Campaign introductions, player game handouts, next session teasers and campaign wikis are all a part of the Outremer DM’s writing arsenal, discussed at length in his post on Writing.

Shortymonster talks about the difficulties encountered in the process of Writing the Game, specifically when trying to translate a game you ran for your gaming group into a publishable adventure, but he also realized he (has more time) spends more time writing when on the player’s side of the screen.

Alex also lists the various forms writing takes in his games, including letters, missives/pamphlets, wanted posters, and–my favorite suggestion–books.

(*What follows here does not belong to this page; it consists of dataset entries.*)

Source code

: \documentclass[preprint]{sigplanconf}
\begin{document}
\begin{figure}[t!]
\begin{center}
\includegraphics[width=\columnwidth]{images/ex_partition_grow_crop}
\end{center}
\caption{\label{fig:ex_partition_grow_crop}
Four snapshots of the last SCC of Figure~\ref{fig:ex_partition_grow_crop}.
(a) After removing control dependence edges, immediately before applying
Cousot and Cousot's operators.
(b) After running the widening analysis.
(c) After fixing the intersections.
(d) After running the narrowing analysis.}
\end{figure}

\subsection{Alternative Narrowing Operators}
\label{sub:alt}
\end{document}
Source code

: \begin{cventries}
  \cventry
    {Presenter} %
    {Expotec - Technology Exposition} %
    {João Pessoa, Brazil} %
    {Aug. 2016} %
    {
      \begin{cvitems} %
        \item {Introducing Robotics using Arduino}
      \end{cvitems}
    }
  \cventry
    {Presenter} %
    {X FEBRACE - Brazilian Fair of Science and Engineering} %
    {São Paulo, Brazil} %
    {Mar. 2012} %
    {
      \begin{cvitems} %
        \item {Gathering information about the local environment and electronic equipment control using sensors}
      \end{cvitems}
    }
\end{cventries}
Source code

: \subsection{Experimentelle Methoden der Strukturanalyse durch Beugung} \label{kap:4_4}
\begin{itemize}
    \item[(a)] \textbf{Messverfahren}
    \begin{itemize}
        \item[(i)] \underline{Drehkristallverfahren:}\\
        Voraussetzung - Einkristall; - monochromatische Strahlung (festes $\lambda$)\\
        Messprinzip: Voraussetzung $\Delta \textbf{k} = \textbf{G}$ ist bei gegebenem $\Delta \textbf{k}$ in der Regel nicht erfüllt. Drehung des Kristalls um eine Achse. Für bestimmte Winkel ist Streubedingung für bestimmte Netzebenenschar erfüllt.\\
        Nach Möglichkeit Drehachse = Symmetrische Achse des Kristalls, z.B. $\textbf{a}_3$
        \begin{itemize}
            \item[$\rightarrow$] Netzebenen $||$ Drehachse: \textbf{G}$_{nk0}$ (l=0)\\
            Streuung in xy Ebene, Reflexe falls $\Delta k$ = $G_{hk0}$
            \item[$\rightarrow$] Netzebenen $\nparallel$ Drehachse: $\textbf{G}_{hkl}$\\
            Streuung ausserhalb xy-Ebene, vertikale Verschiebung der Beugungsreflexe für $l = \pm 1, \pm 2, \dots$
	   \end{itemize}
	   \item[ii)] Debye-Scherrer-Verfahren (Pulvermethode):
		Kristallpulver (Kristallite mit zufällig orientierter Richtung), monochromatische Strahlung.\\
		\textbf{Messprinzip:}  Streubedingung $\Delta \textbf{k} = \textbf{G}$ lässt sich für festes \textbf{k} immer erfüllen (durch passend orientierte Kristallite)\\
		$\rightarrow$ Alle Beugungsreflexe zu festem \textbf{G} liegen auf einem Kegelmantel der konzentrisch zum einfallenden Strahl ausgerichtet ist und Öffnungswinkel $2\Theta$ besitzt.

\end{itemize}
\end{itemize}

I imagine there are a number of internet sources where spells, histories, and guidebooks could be adapted for use at the table, be it based on song lyrics, project Gutenberg, or Old English manuscripts… not to mention those fantasy language generators/translators.

Game Writing for the Tolrendor DM can be a form of world-building, inspired in part by such fantastic worlds as Middle Earth and Narnia that introduced him to the genre. He also uses templates and formulas (employing 4th edition’s layout styles in particular) to motivate him to do complete write ups of encounters.

Finally, Ken Newquist discusses his experience with Pen and Paper Journaling and how the medium can significantly impact one’s desire to write. Typing on your laptop is one thing, but scribing away in your Moleskine notebook conjures up a different feeling entirely. Imagine what a campaign souvenir you would have if you kept your character’s story in a journal that looked the part?

Thank you to everyone who participated! Troll and Flame will be hosting the next RPG Blog Carnival for December, so look out for their post on New Year’s RPG Resolutions!